> [Instructions for the task] All lines from the one containing "- azmin : the" to the end of the listing below are to be reproduced exactly, and no others.
:: Supplied data
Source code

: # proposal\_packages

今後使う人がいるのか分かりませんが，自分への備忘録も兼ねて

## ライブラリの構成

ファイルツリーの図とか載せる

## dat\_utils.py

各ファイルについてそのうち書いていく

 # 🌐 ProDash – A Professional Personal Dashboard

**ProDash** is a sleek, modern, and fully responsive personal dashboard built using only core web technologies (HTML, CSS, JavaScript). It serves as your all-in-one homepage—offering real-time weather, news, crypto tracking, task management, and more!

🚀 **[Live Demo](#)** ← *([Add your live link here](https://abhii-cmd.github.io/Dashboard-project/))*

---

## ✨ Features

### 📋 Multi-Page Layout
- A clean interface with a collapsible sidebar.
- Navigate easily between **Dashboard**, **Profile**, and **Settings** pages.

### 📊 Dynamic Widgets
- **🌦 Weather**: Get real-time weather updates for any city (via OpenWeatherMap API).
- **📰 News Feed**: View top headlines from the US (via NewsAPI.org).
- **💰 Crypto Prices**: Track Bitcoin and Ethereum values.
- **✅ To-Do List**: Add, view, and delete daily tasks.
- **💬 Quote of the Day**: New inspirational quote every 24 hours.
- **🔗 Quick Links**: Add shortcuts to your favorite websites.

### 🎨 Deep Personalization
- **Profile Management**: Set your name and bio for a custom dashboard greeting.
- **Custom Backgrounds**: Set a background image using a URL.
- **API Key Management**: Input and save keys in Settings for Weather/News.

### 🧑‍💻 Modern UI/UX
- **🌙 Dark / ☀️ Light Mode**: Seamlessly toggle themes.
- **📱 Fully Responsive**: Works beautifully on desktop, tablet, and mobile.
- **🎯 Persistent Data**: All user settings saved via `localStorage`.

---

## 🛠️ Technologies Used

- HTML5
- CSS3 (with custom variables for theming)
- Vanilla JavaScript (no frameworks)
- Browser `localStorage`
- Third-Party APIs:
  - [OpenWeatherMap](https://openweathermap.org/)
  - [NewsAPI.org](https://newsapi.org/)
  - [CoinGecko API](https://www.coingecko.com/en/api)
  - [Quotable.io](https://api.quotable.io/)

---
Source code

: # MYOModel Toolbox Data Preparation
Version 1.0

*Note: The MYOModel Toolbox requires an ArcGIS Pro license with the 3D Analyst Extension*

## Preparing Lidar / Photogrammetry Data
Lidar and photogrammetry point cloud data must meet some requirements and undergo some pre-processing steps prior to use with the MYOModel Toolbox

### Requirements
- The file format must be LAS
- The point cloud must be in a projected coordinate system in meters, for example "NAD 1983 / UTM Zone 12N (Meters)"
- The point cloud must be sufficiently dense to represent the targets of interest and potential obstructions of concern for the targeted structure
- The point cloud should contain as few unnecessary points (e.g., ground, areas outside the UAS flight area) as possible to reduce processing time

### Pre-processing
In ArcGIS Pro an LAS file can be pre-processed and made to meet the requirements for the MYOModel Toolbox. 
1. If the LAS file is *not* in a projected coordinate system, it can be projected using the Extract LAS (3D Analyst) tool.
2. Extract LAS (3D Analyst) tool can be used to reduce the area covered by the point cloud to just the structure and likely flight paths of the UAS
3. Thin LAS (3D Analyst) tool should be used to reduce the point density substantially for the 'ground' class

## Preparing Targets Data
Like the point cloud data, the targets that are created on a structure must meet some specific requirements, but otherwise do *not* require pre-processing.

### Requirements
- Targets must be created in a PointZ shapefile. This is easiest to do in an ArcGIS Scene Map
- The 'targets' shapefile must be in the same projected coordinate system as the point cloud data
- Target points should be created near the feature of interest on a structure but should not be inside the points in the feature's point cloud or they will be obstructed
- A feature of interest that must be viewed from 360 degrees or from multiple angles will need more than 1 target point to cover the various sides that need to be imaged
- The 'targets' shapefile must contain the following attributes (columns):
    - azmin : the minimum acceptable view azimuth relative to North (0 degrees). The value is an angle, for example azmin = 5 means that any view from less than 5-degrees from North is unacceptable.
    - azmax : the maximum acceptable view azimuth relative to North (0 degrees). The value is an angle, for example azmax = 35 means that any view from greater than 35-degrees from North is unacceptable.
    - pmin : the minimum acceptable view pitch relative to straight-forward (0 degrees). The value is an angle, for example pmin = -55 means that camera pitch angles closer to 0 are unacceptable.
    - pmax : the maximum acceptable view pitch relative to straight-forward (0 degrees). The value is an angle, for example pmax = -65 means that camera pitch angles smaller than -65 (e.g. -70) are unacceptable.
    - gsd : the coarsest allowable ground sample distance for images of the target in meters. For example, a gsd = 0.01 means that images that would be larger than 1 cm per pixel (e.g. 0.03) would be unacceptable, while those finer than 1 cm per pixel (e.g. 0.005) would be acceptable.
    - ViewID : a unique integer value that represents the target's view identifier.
::::
> [Task output]
    - azmin : the minimum acceptable view azimuth relative to North (0 degrees). The value is an angle, for example azmin = 5 means that any view from less than 5-degrees from North is unacceptable.
    - azmax : the maximum acceptable view azimuth relative to North (0 degrees). The value is an angle, for example azmax = 35 means that any view from greater than 35-degrees from North is unacceptable.
    - pmin : the minimum acceptable view pitch relative to straight-forward (0 degrees). The value is an angle, for example pmin = -55 means that camera pitch angles closer to 0 are unacceptable.
    - pmax : the maximum acceptable view pitch relative to straight-forward (0 degrees). The value is an angle, for example pmax = -65 means that camera pitch angles smaller than -65 (e.g. -70) are unacceptable.
    - gsd : the coarsest allowable ground sample distance for images of the target in meters. For example, a gsd = 0.01 means that images that would be larger than 1 cm per pixel (e.g. 0.03) would be unacceptable, while those finer than 1 cm per pixel (e.g. 0.005) would be acceptable.
    - ViewID : a unique integer value that represents the target's view identifier.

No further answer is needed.